[WHAT THE TASK ASKS]
Repeat the records exactly as given. Do not include the pictures.

[PROVIDED RECORDS]
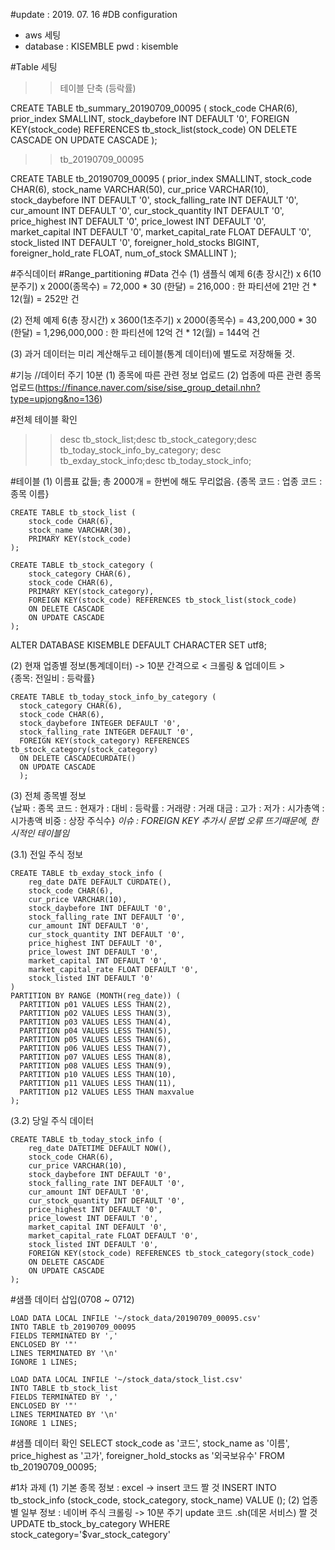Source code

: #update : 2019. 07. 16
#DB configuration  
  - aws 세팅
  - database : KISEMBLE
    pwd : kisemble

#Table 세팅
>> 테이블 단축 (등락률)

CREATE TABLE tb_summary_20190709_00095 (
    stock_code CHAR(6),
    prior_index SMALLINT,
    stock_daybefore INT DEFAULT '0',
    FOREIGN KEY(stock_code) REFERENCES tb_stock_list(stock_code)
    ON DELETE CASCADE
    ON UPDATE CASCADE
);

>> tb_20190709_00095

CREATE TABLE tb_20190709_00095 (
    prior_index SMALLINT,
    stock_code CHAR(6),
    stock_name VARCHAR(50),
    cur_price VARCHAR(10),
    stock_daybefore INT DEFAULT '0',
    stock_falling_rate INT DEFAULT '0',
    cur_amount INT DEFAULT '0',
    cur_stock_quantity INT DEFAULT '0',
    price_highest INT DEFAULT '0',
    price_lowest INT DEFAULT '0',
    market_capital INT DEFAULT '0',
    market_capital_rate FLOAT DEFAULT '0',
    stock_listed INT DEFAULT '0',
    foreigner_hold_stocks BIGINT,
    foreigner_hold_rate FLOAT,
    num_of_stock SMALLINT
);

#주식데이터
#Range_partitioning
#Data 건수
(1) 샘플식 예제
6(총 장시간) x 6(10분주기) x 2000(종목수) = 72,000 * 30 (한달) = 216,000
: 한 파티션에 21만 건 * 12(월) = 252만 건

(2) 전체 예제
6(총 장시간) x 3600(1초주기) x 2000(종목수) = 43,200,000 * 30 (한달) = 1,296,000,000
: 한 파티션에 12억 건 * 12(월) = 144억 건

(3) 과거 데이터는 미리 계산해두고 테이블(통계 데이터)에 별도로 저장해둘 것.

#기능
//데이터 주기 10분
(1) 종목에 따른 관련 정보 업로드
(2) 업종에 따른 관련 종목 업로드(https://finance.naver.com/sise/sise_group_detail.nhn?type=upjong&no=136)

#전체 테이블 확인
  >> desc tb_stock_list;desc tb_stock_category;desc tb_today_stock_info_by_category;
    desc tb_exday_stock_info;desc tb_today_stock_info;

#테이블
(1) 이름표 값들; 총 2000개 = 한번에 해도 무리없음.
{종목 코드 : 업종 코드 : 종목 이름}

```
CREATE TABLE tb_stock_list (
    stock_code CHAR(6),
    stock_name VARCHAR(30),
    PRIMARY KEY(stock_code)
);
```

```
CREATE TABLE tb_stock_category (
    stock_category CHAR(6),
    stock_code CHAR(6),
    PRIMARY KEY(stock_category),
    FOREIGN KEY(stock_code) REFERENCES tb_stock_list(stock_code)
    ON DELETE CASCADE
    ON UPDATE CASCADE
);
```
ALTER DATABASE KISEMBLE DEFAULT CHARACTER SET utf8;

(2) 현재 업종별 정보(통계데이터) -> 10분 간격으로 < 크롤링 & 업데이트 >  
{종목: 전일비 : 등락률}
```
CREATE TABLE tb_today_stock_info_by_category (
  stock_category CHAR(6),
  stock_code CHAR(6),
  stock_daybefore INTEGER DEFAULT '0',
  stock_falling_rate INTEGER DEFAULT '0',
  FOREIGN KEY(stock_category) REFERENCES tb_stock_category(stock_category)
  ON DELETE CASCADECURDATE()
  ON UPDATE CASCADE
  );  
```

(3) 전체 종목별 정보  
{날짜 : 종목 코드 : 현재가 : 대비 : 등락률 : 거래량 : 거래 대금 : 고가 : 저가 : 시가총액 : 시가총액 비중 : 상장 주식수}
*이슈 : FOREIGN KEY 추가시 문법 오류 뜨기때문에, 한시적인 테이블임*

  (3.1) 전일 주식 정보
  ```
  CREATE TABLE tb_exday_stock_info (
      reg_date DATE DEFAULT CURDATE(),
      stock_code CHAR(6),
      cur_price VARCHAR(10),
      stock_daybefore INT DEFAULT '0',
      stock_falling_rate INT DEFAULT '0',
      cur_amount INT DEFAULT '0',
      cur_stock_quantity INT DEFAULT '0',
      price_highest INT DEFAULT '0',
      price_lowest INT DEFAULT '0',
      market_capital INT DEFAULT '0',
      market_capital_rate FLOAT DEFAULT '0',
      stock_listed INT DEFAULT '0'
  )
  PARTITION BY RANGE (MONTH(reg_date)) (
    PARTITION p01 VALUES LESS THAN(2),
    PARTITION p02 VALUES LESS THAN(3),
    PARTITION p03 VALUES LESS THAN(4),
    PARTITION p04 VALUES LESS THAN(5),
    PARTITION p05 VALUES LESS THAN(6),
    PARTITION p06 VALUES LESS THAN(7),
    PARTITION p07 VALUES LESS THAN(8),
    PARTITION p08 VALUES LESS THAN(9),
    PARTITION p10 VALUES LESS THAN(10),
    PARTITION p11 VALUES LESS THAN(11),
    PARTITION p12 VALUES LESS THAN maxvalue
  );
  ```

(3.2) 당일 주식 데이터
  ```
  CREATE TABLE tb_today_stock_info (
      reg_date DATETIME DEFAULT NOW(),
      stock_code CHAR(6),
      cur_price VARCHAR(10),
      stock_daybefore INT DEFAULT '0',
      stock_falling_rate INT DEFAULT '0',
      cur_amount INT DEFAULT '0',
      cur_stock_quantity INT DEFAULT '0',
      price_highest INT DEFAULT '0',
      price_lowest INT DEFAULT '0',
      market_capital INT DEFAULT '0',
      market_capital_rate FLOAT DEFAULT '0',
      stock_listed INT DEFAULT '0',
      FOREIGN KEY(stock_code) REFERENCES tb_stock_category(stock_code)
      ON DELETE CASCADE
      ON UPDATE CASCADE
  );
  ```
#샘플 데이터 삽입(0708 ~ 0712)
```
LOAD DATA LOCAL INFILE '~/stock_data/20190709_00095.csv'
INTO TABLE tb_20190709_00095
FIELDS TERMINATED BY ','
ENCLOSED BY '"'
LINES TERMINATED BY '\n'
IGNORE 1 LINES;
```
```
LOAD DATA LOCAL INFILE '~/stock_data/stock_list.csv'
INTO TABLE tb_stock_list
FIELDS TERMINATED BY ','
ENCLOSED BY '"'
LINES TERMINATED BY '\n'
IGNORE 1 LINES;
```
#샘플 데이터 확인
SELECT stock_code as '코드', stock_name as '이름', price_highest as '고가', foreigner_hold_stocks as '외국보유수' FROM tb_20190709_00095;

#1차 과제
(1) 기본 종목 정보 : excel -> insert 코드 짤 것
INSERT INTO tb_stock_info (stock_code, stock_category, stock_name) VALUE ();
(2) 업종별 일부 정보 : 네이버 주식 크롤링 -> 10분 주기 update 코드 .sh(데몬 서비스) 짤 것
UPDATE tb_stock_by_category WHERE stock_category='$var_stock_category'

[ANSWER BOX]
Source code

: #update : 2019. 07. 16
#DB configuration  
  - aws 세팅
  - database : KISEMBLE
    pwd : kisemble

#Table 세팅
>> 테이블 단축 (등락률)

CREATE TABLE tb_summary_20190709_00095 (
    stock_code CHAR(6),
    prior_index SMALLINT,
    stock_daybefore INT DEFAULT '0',
    FOREIGN KEY(stock_code) REFERENCES tb_stock_list(stock_code)
    ON DELETE CASCADE
    ON UPDATE CASCADE
);

>> tb_20190709_00095

CREATE TABLE tb_20190709_00095 (
    prior_index SMALLINT,
    stock_code CHAR(6),
    stock_name VARCHAR(50),
    cur_price VARCHAR(10),
    stock_daybefore INT DEFAULT '0',
    stock_falling_rate INT DEFAULT '0',
    cur_amount INT DEFAULT '0',
    cur_stock_quantity INT DEFAULT '0',
    price_highest INT DEFAULT '0',
    price_lowest INT DEFAULT '0',
    market_capital INT DEFAULT '0',
    market_capital_rate FLOAT DEFAULT '0',
    stock_listed INT DEFAULT '0',
    foreigner_hold_stocks BIGINT,
    foreigner_hold_rate FLOAT,
    num_of_stock SMALLINT
);

#주식데이터
#Range_partitioning
#Data 건수
(1) 샘플식 예제
6(총 장시간) x 6(10분주기) x 2000(종목수) = 72,000 * 30 (한달) = 216,000
: 한 파티션에 21만 건 * 12(월) = 252만 건

(2) 전체 예제
6(총 장시간) x 3600(1초주기) x 2000(종목수) = 43,200,000 * 30 (한달) = 1,296,000,000
: 한 파티션에 12억 건 * 12(월) = 144억 건

(3) 과거 데이터는 미리 계산해두고 테이블(통계 데이터)에 별도로 저장해둘 것.

#기능
//데이터 주기 10분
(1) 종목에 따른 관련 정보 업로드
(2) 업종에 따른 관련 종목 업로드(https://finance.naver.com/sise/sise_group_detail.nhn?type=upjong&no=136)

#전체 테이블 확인
  >> desc tb_stock_list;desc tb_stock_category;desc tb_today_stock_info_by_category;
    desc tb_exday_stock_info;desc tb_today_stock_info;

#테이블
(1) 이름표 값들; 총 2000개 = 한번에 해도 무리없음.
{종목 코드 : 업종 코드 : 종목 이름}

```
CREATE TABLE tb_stock_list (
    stock_code CHAR(6),
    stock_name VARCHAR(30),
    PRIMARY KEY(stock_code)
);
```

```
CREATE TABLE tb_stock_category (
    stock_category CHAR(6),
    stock_code CHAR(6),
    PRIMARY KEY(stock_category),
    FOREIGN KEY(stock_code) REFERENCES tb_stock_list(stock_code)
    ON DELETE CASCADE
    ON UPDATE CASCADE
);
```
ALTER DATABASE KISEMBLE DEFAULT CHARACTER SET utf8;

(2) 현재 업종별 정보(통계데이터) -> 10분 간격으로 < 크롤링 & 업데이트 >  
{종목: 전일비 : 등락률}
```
CREATE TABLE tb_today_stock_info_by_category (
  stock_category CHAR(6),
  stock_code CHAR(6),
  stock_daybefore INTEGER DEFAULT '0',
  stock_falling_rate INTEGER DEFAULT '0',
  FOREIGN KEY(stock_category) REFERENCES tb_stock_category(stock_category)
  ON DELETE CASCADECURDATE()
  ON UPDATE CASCADE
  );  
```

(3) 전체 종목별 정보  
{날짜 : 종목 코드 : 현재가 : 대비 : 등락률 : 거래량 : 거래 대금 : 고가 : 저가 : 시가총액 : 시가총액 비중 : 상장 주식수}
*이슈 : FOREIGN KEY 추가시 문법 오류 뜨기때문에, 한시적인 테이블임*

  (3.1) 전일 주식 정보
  ```
  CREATE TABLE tb_exday_stock_info (
      reg_date DATE DEFAULT CURDATE(),
      stock_code CHAR(6),
      cur_price VARCHAR(10),
      stock_daybefore INT DEFAULT '0',
      stock_falling_rate INT DEFAULT '0',
      cur_amount INT DEFAULT '0',
      cur_stock_quantity INT DEFAULT '0',
      price_highest INT DEFAULT '0',
      price_lowest INT DEFAULT '0',
      market_capital INT DEFAULT '0',
      market_capital_rate FLOAT DEFAULT '0',
      stock_listed INT DEFAULT '0'
  )
  PARTITION BY RANGE (MONTH(reg_date)) (
    PARTITION p01 VALUES LESS THAN(2),
    PARTITION p02 VALUES LESS THAN(3),
    PARTITION p03 VALUES LESS THAN(4),
    PARTITION p04 VALUES LESS THAN(5),
    PARTITION p05 VALUES LESS THAN(6),
    PARTITION p06 VALUES LESS THAN(7),
    PARTITION p07 VALUES LESS THAN(8),
    PARTITION p08 VALUES LESS THAN(9),
    PARTITION p10 VALUES LESS THAN(10),
    PARTITION p11 VALUES LESS THAN(11),
    PARTITION p12 VALUES LESS THAN maxvalue
  );
  ```

(3.2) 당일 주식 데이터
  ```
  CREATE TABLE tb_today_stock_info (
      reg_date DATETIME DEFAULT NOW(),
      stock_code CHAR(6),
      cur_price VARCHAR(10),
      stock_daybefore INT DEFAULT '0',
      stock_falling_rate INT DEFAULT '0',
      cur_amount INT DEFAULT '0',
      cur_stock_quantity INT DEFAULT '0',
      price_highest INT DEFAULT '0',
      price_lowest INT DEFAULT '0',
      market_capital INT DEFAULT '0',
      market_capital_rate FLOAT DEFAULT '0',
      stock_listed INT DEFAULT '0',
      FOREIGN KEY(stock_code) REFERENCES tb_stock_category(stock_code)
      ON DELETE CASCADE
      ON UPDATE CASCADE
  );
  ```
#샘플 데이터 삽입(0708 ~ 0712)
```
LOAD DATA LOCAL INFILE '~/stock_data/20190709_00095.csv'
INTO TABLE tb_20190709_00095
FIELDS TERMINATED BY ','
ENCLOSED BY '"'
LINES TERMINATED BY '\n'
IGNORE 1 LINES;
```
```
LOAD DATA LOCAL INFILE '~/stock_data/stock_list.csv'
INTO TABLE tb_stock_list
FIELDS TERMINATED BY ','
ENCLOSED BY '"'
LINES TERMINATED BY '\n'
IGNORE 1 LINES;
```
#샘플 데이터 확인
SELECT stock_code as '코드', stock_name as '이름', price_highest as '고가', foreigner_hold_stocks as '외국보유수' FROM tb_20190709_00095;

#1차 과제
(1) 기본 종목 정보 : excel -> insert 코드 짤 것
INSERT INTO tb_stock_info (stock_code, stock_category, stock_name) VALUE ();
(2) 업종별 일부 정보 : 네이버 주식 크롤링 -> 10분 주기 update 코드 .sh(데몬 서비스) 짤 것
UPDATE tb_stock_by_category WHERE stock_category='$var_stock_category'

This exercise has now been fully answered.